Course description and aims

In this course, students will practice solving problems related to complex function theory and Fourier series that are widely applicable in science and engineering.

The aim of this course is to aid students’ understanding of Applied Mathematics for Physicists and Scientists I by solving exercise problems.

Student learning outcomes

By the end of this course, students will be able to:
1) Understand the basic concepts and properties of complex functions, such as holomorphicity.
2) Do differentiation and integration of complex functions, as well as integration
of real function by the residue theorem.
3) Solve the boundary value problem of 2-D Laplace’s equation by using conformal mapping technique.

Keywords

complex function, holomorphy, Cauchy’s internal theorem, residue theorem, conformal map, analytic continuation, Fourier series

Competencies that will be developed

 ✔ Specialist skills Intercultural skills Communication skills Critical thinking skills ✔ Practical and/or problem-solving skills

Class flow

This course follows the progress of Applied Mathematics for Physicists and Scientists I. Exercise problems will be assigned every class meeting and will be due the next class. Problems are to be solved at the blackboard in the classroom, or submitted as written assignments.
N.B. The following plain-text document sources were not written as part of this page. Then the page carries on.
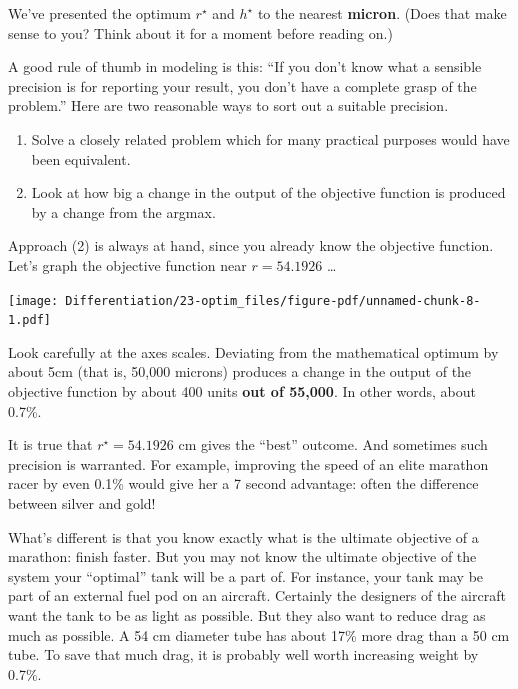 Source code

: \documentclass[
  letterpaper,
  DIV=11,
  numbers=noendperiod,
  oneside]{scrreprt}
\providecommand{\tightlist}{%
  \setlength{\itemsep}{0pt}\setlength{\parskip}{0pt}}
\begin{document}
We've presented the optimum \(r^\star\) and \(h^\star\) to the nearest
\textbf{micron}. (Does that make sense to you? Think about it for a
moment before reading on.)

A good rule of thumb in modeling is this: ``If you don't know what a
sensible precision is for reporting your result, you don't have a
complete grasp of the problem.'' Here are two reasonable ways to sort
out a suitable precision.

\begin{enumerate}
\def\labelenumi{\arabic{enumi}.}
\tightlist
\item
  Solve a closely related problem which for many practical purposes
  would have been equivalent.
\item
  Look at how big a change in the output of the objective function is
  produced by a change from the argmax.
\end{enumerate}

Approach (2) is always at hand, since you already know the objective
function. Let's graph the objective function near \(r = 54.1926\)
\ldots{}

\begin{marginfigure}

{\centering \texttt{[image: Differentiation/23-optim\_files/figure-pdf/unnamed-chunk-8-1.pdf]}

}

\end{marginfigure}

Look carefully at the axes scales. Deviating from the mathematical
optimum by about 5cm (that is, 50,000 microns) produces a change in the
output of the objective function by about 400 units \textbf{out of
55,000}. In other words, about 0.7\%.

It is true that \(r^\star = 54.1926\) cm gives the ``best'' outcome. And
sometimes such precision is warranted. For example, improving the speed
of an elite marathon racer by even 0.1\% would give her a 7 second
advantage: often the difference between silver and gold!

What's different is that you know exactly what is the ultimate objective
of a marathon: finish faster. But you may not know the ultimate
objective of the system your ``optimal'' tank will be a part of. For
instance, your tank may be part of an external fuel pod on an aircraft.
Certainly the designers of the aircraft want the tank to be as light as
possible. But they also want to reduce drag as much as possible. A 54 cm
diameter tube has about 17\% more drag than a 50 cm tube. To save that
much drag, it is probably well worth increasing weight by 0.7\%.
\end{document}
Course schedule/Required learning

Course schedule Required learning
Class 1 Complex numbers To understand the concept of complex numbers.
Class 2 Holomorphic functions To understand the properties of holomorphic functions.
Class 3 Elementary functions To learn about elementary functions defined for complex numbers.
Class 4 Complex integration 1 To learn how to perform complex integration.
Class 5 Complex integration 2 To learn how to perform complex integration.
Class 6 Power series To understand power series expansion of complex functions.
Class 7 Residue theorem To understand Cauchy’s theorem and residue theorem.
Class 8 Complex integration 1 To learn how to perform complex integration.
Class 9 Complex integration 2 To learn how to perform complex integration.
Class 10 Conformal mapping To understand the concept of conformal map and learn conformal map of elementary functions.
Class 11 Application of conformal mapping To learn how conformal mapping can be used in physics.
Class 12 Analytic continuation To understand the concept of Analytic continuation.
Class 13 Riemann surface To understand the concept of Riemann surface and learn the structures of Riemann surfaces for several types of multi-valued functions.
Class 14 Fourier series and Fourier transformation To understand the properties of Fourier series and learn how to perform Fourier transformation.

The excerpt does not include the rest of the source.